TASK GOAL:
Pick every line out of the entries below that holds the string "través", and report them.

EXTRACTED ENTRIES: Begin

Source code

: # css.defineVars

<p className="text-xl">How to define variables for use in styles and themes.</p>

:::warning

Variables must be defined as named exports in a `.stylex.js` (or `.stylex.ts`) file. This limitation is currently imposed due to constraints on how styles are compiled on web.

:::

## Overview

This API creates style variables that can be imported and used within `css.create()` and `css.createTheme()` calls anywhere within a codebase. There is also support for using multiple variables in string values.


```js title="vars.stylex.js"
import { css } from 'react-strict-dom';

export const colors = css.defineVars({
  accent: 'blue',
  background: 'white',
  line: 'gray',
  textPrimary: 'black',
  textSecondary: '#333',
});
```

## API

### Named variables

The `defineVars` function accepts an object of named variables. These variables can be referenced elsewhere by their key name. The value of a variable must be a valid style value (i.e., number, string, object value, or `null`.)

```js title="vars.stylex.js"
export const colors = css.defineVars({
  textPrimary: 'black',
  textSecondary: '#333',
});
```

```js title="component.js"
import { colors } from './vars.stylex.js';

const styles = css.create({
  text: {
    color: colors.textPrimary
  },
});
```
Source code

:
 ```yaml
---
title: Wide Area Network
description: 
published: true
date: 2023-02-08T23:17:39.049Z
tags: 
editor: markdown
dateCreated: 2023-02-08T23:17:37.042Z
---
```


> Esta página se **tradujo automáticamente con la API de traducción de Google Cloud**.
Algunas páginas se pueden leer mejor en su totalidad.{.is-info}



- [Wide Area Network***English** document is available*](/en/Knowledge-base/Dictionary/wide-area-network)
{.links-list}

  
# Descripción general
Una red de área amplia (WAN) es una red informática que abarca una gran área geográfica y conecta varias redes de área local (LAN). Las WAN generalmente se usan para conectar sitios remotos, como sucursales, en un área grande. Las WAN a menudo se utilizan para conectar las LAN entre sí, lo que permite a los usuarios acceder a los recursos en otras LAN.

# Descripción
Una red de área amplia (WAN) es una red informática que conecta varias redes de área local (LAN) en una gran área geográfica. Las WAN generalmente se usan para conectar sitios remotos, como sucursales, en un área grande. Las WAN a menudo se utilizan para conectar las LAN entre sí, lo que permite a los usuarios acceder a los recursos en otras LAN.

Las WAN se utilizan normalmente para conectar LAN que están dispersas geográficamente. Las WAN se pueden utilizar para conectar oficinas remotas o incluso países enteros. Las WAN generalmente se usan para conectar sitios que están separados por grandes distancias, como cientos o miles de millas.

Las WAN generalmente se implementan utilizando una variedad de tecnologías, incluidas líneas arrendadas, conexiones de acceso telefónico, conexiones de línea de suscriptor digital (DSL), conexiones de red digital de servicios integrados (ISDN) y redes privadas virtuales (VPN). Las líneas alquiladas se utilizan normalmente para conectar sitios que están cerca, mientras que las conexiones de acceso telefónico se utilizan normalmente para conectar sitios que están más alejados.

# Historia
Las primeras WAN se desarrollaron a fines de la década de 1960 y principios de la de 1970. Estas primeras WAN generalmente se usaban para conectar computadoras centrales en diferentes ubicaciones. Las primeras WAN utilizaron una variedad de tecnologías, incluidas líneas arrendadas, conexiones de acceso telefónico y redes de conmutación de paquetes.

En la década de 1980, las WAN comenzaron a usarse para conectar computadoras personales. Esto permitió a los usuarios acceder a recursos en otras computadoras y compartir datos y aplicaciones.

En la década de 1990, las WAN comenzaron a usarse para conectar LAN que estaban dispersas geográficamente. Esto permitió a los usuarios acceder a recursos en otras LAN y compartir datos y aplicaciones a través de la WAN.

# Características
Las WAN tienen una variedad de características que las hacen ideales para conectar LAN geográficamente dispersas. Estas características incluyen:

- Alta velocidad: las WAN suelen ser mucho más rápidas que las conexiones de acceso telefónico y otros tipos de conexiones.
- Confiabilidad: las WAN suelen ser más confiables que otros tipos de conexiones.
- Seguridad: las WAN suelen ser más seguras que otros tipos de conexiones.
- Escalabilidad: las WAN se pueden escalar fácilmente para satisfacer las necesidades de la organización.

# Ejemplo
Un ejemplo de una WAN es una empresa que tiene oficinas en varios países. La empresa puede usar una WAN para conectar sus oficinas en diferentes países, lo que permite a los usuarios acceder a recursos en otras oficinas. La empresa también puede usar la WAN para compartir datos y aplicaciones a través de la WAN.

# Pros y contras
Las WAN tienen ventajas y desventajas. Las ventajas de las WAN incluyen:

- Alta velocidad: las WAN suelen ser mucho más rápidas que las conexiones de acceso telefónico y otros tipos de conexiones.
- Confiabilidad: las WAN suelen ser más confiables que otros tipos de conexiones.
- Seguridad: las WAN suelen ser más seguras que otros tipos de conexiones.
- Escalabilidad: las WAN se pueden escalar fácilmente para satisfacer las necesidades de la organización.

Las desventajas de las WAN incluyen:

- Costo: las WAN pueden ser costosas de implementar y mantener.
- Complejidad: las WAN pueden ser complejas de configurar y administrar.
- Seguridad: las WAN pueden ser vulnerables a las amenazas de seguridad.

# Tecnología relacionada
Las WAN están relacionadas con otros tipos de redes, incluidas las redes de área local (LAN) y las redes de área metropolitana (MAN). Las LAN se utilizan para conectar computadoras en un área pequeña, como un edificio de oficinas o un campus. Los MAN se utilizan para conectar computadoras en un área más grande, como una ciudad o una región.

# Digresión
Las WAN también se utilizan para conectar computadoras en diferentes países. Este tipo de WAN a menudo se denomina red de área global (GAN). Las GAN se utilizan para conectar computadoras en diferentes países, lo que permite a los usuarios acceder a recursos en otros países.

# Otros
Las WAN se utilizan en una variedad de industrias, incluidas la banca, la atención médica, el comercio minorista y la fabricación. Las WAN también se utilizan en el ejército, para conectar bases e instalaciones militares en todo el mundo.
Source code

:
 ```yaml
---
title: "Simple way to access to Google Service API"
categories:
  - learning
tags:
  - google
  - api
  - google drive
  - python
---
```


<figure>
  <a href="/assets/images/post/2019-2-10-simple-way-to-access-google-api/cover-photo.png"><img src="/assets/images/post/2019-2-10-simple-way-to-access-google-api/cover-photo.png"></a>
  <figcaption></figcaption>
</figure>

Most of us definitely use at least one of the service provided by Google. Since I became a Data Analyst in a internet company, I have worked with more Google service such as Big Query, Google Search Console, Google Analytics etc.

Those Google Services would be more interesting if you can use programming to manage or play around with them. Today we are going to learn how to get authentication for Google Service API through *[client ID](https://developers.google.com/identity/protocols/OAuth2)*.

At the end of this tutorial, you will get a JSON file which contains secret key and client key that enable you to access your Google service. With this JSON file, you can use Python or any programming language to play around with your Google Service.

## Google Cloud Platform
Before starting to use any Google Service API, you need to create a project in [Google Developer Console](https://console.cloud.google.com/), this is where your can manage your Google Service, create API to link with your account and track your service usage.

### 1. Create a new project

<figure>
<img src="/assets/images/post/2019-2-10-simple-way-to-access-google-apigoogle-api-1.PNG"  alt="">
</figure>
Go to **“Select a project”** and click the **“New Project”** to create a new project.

EXTRACTED ENTRIES: End

RESULT FOR THIS EXERCISE:
En la década de 1990, las WAN comenzaron a usarse para conectar LAN que estaban dispersas geográficamente. Esto permitió a los usuarios acceder a recursos en otras LAN y compartir datos y aplicaciones a través de la WAN.
Un ejemplo de una WAN es una empresa que tiene oficinas en varios países. La empresa puede usar una WAN para conectar sus oficinas en diferentes países, lo que permite a los usuarios acceder a recursos en otras oficinas. La empresa también puede usar la WAN para compartir datos y aplicaciones a través de la WAN.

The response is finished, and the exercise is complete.